A voltammetry biosensor based on self-assembled layers of a heteroleptic tris(phthalocyaninato) europium triple-decker complex and tyrosinase for catechol detection

Highlights

• An enzymatic electrochemical sensor based on Tyrosinase and a triple-decker complex was developed.

• Remarkable specificity, sensitivity and stability for catechol was demonstrated.

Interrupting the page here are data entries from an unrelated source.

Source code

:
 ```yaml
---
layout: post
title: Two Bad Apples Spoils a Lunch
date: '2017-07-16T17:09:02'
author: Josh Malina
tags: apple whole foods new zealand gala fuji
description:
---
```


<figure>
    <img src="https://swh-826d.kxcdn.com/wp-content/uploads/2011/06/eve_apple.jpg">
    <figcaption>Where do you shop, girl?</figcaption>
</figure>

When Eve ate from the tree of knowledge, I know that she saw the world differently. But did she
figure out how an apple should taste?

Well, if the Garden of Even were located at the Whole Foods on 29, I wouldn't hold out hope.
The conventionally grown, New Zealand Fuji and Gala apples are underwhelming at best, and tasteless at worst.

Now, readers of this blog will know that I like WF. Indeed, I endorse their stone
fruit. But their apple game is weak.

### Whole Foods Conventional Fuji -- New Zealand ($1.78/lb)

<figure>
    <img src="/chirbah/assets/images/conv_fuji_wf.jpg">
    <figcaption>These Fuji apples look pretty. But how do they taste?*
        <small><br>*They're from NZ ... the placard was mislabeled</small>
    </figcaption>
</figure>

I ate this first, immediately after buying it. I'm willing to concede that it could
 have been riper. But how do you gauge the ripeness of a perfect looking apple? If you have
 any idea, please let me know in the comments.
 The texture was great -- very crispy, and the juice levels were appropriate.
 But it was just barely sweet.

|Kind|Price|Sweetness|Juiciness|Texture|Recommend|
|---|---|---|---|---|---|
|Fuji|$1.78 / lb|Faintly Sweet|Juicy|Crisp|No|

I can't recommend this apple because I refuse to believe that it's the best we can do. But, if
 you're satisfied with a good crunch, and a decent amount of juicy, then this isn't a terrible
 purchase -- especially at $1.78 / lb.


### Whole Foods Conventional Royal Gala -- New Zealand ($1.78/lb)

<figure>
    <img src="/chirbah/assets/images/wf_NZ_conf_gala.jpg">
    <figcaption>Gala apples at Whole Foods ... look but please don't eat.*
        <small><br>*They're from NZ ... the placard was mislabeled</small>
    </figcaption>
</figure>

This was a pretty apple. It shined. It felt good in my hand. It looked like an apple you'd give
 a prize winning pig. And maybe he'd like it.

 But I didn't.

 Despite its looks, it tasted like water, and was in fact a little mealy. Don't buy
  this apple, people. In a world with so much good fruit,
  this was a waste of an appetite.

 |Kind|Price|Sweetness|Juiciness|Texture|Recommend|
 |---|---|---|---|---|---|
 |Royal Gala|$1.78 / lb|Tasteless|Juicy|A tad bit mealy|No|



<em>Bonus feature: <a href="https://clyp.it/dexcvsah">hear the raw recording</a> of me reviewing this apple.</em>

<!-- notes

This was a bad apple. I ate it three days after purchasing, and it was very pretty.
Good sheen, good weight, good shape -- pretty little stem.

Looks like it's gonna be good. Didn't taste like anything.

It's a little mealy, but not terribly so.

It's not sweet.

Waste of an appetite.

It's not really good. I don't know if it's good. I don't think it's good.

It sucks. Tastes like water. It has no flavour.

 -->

• Mechanisms are proposed for ectrocatalyzed catechol oxidation.

Abstract

A highly efficient enzyme-based sensor was made from a heteroleptic tris(phthalocyaninato) europium triple-decker complex Eu₂(Pc)[Pc(OPh)₈]₂, for the first time. The ITO working electrode was modified by a mixture of hybrid multi-layers consisting of Eu₂(Pc)[Pc(OPh)₈]₂, stearic acid (SA) and tyrosinase (Tyr) (Eu₂(Pc)[Pc(OPh)₈]₂/SA/Tyr-ITO) using the Langmuir-Blodgett (LB) technique. The microstructure and morphology of the resulting LB films can be characterized by their π–A isotherms, UV–vis absorption spectra, X-ray diffraction and atomic force microscopy (AFM) analysis. The experimental results revealed that the triple-decker molecules of Eu₂(Pc)[Pc(OPh)₈]₂ take a H-type molecular stacking mode in both pure and mixed LB film, and the microstructures of films were effectively improved by mixing SA within the triple-decker Eu₂(Pc)[Pc(OPh)₈]₂ molecules. The excellent electrocatalytic effect of the Eu₂(Pc)[Pc(OPh)₈]₂/SA/Tyr LB films, leads to a good linear increase from 5.26 × 10⁻⁷ to 2.1 × 10⁻⁴ M for catechol. It also leads to an excellent sensitivity of 2.19 μA/μM, and a detection limits of 6.29 × 10⁻⁸ M (S/N = 3) of catehol at the oxidation peak, achieving best catechol sensing performance among the phthalocyanine-based biosensing mediators. The reduction peak also showed a good linear increase from 5.26 × 10⁻⁷ to 1.60 × 10⁻⁴ M for catechol with a sensitivity of 0.615 μA/μM, and a detection limit of 1.69 × 10⁻⁷ M (S/N = 3). Moreover, the Eu₂(Pc)[Pc(OPh)₈]₂/SA/Tyr-ITO electrode are easy to reproduce, stable and resistant to interference when it comes to detection for catehol, and this indicates great potential of industrial application of tris(phthalocyaninato) rare earth complexes in ultrasensitive and specific biosensors.

Introduction

In general, unique electronic characteristics, high chemical stability and great electroactivity of phthalocyanines are well known and documented [1], and as a result, phthalocyanine-based devices have been applied in the electrochemical sensors [2], OFETs [3] and gas sensors [4,5]. Depending on their electroactivity, some electrochemical sensors based on phthalocyanines [6] and biphthalocyanines [7] for the detection of phenolic compounds have been researched widely. Very recently, solution-processed quasi-Langmuir–Shäfer (QLS) films of the functionalized sandwich mixed (phthalocyaninato) (porphyrinato)europium derivatives have been revealed to display specific electrochemical recognition for H₂O₂ [8], dopamine, uric acid, tyrosine, tryptophan and acetaminophen [9,10], etc. depending mainly on intermolecular interaction between triple-deckers and the analytes. However, to the best of our knowledge an electrochemical sensor based on tris(phthalocyaninato) rare earth triple-deckers towards catechol has not yet been reported.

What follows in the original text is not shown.